The theme of 2018 appears to be dealing with issues beyond our sphere of influence. We didn’t expect those two fires or the forced sale order. Forces outside ourselves put those situations into motion. All I can say is that we did our best. We worked hard, stayed on task, problem-solved as well as we could and kept moving forward. All with the help of Sarah, Gregorio, Liz, Ron and Rachael along with lots of snuggles from Luna, Nico, Cordelia, Frankie and, recently, little Hazel. One baby step at a time. And now we’re on the other side and can breathe a sigh of relief.
On a scale of 1-10, these problems were not in the upper third. We had no major illnesses, no deaths, no circumstances that were life-shattering. Yet, these three very different situations made me aware of how fragile life-as-we-know-it can be.
I am grateful that we have made it through 2018. I am happy that we now know that our orange grove will continue to be a refuge for us, our kids and our grandkids. Hooray, hooray and hooray again.

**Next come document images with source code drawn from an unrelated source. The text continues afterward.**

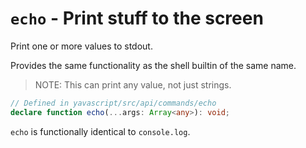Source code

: # `echo` - Print stuff to the screen

Print one or more values to stdout.

Provides the same functionality as the shell builtin of the same name.

> NOTE: This can print any value, not just strings.

```ts
// Defined in yavascript/src/api/commands/echo
declare function echo(...args: Array<any>): void;
```

`echo` is functionally identical to `console.log`.
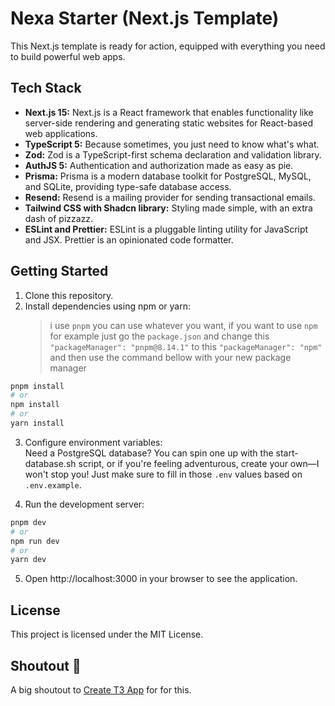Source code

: # Nexa Starter (Next.js Template)

This Next.js template is ready for action, equipped with everything you need to build powerful web apps.

## Tech Stack

- **Next.js 15:** Next.js is a React framework that enables functionality like server-side rendering and generating static websites for React-based web applications.
- **TypeScript 5:** Because sometimes, you just need to know what's what.
- **Zod:** Zod is a TypeScript-first schema declaration and validation library.
- **AuthJS 5:** Authentication and authorization made as easy as pie.
- **Prisma:** Prisma is a modern database toolkit for PostgreSQL, MySQL, and SQLite, providing type-safe database access.
- **Resend:** Resend is a mailing provider for sending transactional emails.
- **Tailwind CSS with Shadcn library:** Styling made simple, with an extra dash of pizzazz.
- **ESLint and Prettier:** ESLint is a pluggable linting utility for JavaScript and JSX. Prettier is an opinionated code formatter.

## Getting Started

1. Clone this repository.
2. Install dependencies using npm or yarn:
   > i use `pnpm` you can use whatever you want, if you want to use `npm` for example
   > just go the `package.json` and change this `"packageManager": "pnpm@8.14.1"`
   > to this `"packageManager": "npm"` and then use the command bellow with your new package manager

```bash
pnpm install
# or
npm install
# or
yarn install
```

3. Configure environment variables:\
   Need a PostgreSQL database? You can spin one up with the start-database.sh script, or if you're feeling adventurous, create your own—I won't stop you! Just make sure to fill in those `.env` values based on `.env.example`.

4. Run the development server:

```bash
pnpm dev
# or
npm run dev
# or
yarn dev
```

5. Open http://localhost:3000 in your browser to see the application.

## License

This project is licensed under the MIT License.

## Shoutout 📢

A big shoutout to [Create T3 App](https://create.t3.gg) for for this.
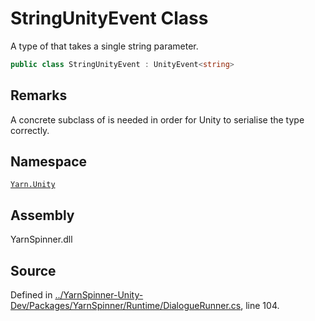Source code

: # StringUnityEvent Class

A type of <see cref="!:UnityEvent"></see> that takes a single string
parameter. 


```csharp
public class StringUnityEvent : UnityEvent<string>
```
## Remarks

A concrete subclass of <see cref="!:UnityEvent"></see> is needed in
order for Unity to serialise the type correctly.




## Namespace
[`Yarn.Unity`](/api/csharp/yarn.unity/README.md)

## Assembly
YarnSpinner.dll

## Source
Defined in [../YarnSpinner-Unity-Dev/Packages/YarnSpinner/Runtime/DialogueRunner.cs](https://github.com/YarnSpinnerTool/YarnSpinner-Unity//blob/develop/Runtime/DialogueRunner.cs#L104), line 104.
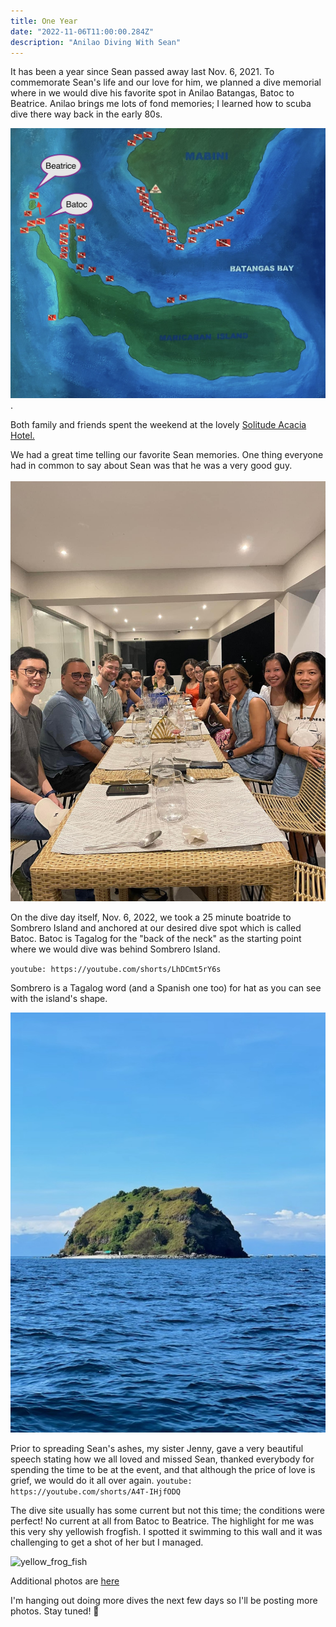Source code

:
 ```yaml
---
title: One Year
date: "2022-11-06T11:00:00.284Z"
description: "Anilao Diving With Sean"
---
```


It has been a year since Sean passed away last Nov. 6, 2021. To commemorate Sean's life and our love for him, we planned a dive memorial where in we would dive his favorite spot in Anilao Batangas, Batoc to Beatrice. Anilao brings me lots of fond memories; I learned how to scuba dive there way back in the early 80s.

![Anilao Batangas](./anilao-dive-sites.jpg).

Both family and friends spent the weekend at the lovely <a href="https://solitude.world/about-solitude-acacia/" target="_blank">Solitude Acacia Hotel.</a>

We had a great time telling our favorite Sean memories. One thing everyone had in common to say about Sean was that he was a very good guy.
<br/><br/>
<img src="./sean-friends.JPG" alt="friends dinner table" width="600"/>
<br>

On the dive day itself, Nov. 6, 2022, we took a 25 minute boatride to Sombrero Island
and anchored at our desired dive spot which is called Batoc. Batoc is Tagalog for the "back of the neck" as the starting point where we would dive was behind Sombrero Island.

`youtube: https://youtube.com/shorts/LhDCmt5rY6s`
<br>

Sombrero is a Tagalog word (and a Spanish one too) for hat as you can see with the island's shape.
<br>

<img src="./sombrero.jpg" alt="island" width="600"><br>

Prior to spreading Sean's ashes, my sister Jenny, gave a very beautiful speech stating how we all loved and missed Sean, thanked everybody for spending the time to be at the event, and that although the price of love is grief, we would do it all over again.
`youtube: https://youtube.com/shorts/A4T-IHjfODQ`

The dive site usually has some current but not this time; the conditions were perfect! No current at all from Batoc to Beatrice. The highlight for me was this very shy yellowish frogfish. I spotted it swimming to this wall and it was challenging to get a shot of her but I managed.

![yellow_frog_fish](./yellow-frog-fish.jpg)

Additional photos are <a href="https://adobe.ly/3hiDHae" target="_blank">here</a>

I'm hanging out doing more dives the next few days so I'll be posting more photos. Stay tuned! 🤿
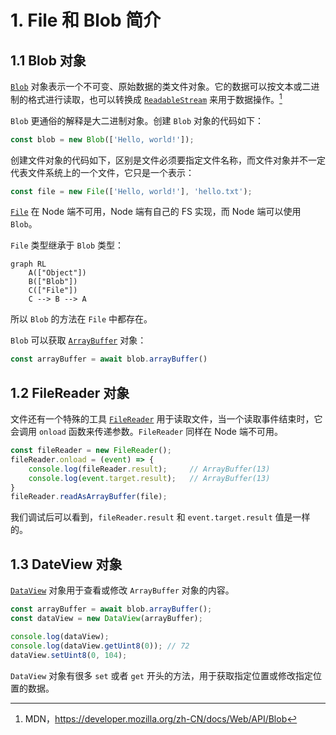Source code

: # 1. File 和 Blob 简介

## 1.1 Blob 对象

[`Blob`](https://developer.mozilla.org/zh-CN/docs/Web/API/Blob) 对象表示一个不可变、原始数据的类文件对象。它的数据可以按文本或二进制的格式进行读取，也可以转换成 [`ReadableStream`](https://developer.mozilla.org/zh-CN/docs/Web/API/ReadableStream) 来用于数据操作。[^1]

[^1]: MDN，<https://developer.mozilla.org/zh-CN/docs/Web/API/Blob>

`Blob` 更通俗的解释是大二进制对象。创建 `Blob` 对象的代码如下：

```js
const blob = new Blob(['Hello, world!']);
```

创建文件对象的代码如下，区别是文件必须要指定文件名称，而文件对象并不一定代表文件系统上的一个文件，它只是一个表示：

```js
const file = new File(['Hello, world!'], 'hello.txt');
```

[`File`](https://developer.mozilla.org/zh-CN/docs/Web/API/File) 在 Node 端不可用，Node 端有自己的 FS 实现，而 Node 端可以使用 `Blob`。

`File` 类型继承于 `Blob` 类型：

```mermaid
graph RL
    A(["Object"])
    B(["Blob"])
    C(["File"])
    C --> B --> A
```

所以 `Blob` 的方法在 `File` 中都存在。

`Blob` 可以获取 [`ArrayBuffer`](https://developer.mozilla.org/zh-CN/docs/Web/JavaScript/Reference/Global_Objects/ArrayBuffer) 对象：

```js
const arrayBuffer = await blob.arrayBuffer()
```

## 1.2 FileReader 对象

文件还有一个特殊的工具 [`FileReader`](https://developer.mozilla.org/zh-CN/docs/Web/API/FileReader) 用于读取文件，当一个读取事件结束时，它会调用 `onload` 函数来传递参数。`FileReader` 同样在 Node 端不可用。

```js
const fileReader = new FileReader();
fileReader.onload = (event) => {
    console.log(fileReader.result);     // ArrayBuffer(13)
    console.log(event.target.result);   // ArrayBuffer(13)
}
fileReader.readAsArrayBuffer(file);
```

我们调试后可以看到，`fileReader.result` 和 `event.target.result` 值是一样的。

## 1.3 DateView 对象

[`DataView`](https://developer.mozilla.org/en-US/docs/Web/JavaScript/Reference/Global_Objects/DataView) 对象用于查看或修改 `ArrayBuffer` 对象的内容。

```js
const arrayBuffer = await blob.arrayBuffer();
const dataView = new DataView(arrayBuffer);

console.log(dataView);
console.log(dataView.getUint8(0)); // 72
dataView.setUint8(0, 104);
```

`DataView` 对象有很多 `set` 或者 `get` 开头的方法，用于获取指定位置或修改指定位置的数据。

As for wildfires and house fires, well, I’m hoping we get a serious reprieve on those. However, I now understand more than ever how one little spark can change life as we know it very quickly.
Here’s to peace, hope and love in the new year along with health, and prosperity. We could do with calmness on the national and international fronts as well, if we’re wishing.
If all else fails, settle in to fight fires. It will shake you out of any complacency you may have fallen into, and also remind you to truly appreciate all that you have in this transitory life.
I am sitting in the car with a sleeping Nico while Ray, Sarah, Gregorio and Luna make a quick stop into the various thrift shops in downtown Ventura. Afterward, we will head to the movies for Spider-Man or Bumblebee, whichever wins out.
Nico is snoring in the back seat. At almost three, he is a force of nature all day long until sleep overcomes him. The admonition, “Never wake a sleeping baby” is especially true for little Nico since he will not necessarily go to sleep early once we get home but rather run on extra energy until long after his parents are ready to go to bed. I am happy to sit with him. He is such a sweet boy. All heart with an extra dose of kindness thrown in for good measure. He pats Cordelia and Frankie and sometimes kisses them as well. If he sees a baby, his automatic response is always, “Aw.” He’s going to be a very good big brother when his little sister arrives in March.
Ventura is filled with end of the year tourists since it is right on the ocean and the downtown area is loaded with charming shops and restaurants. We will, no doubt, go to dinner after the movie in one of those restaurants.
I better wrap up. I expect the family will arrive shortly.
Have a lovely evening, my friends. We have a new year to bring in soon.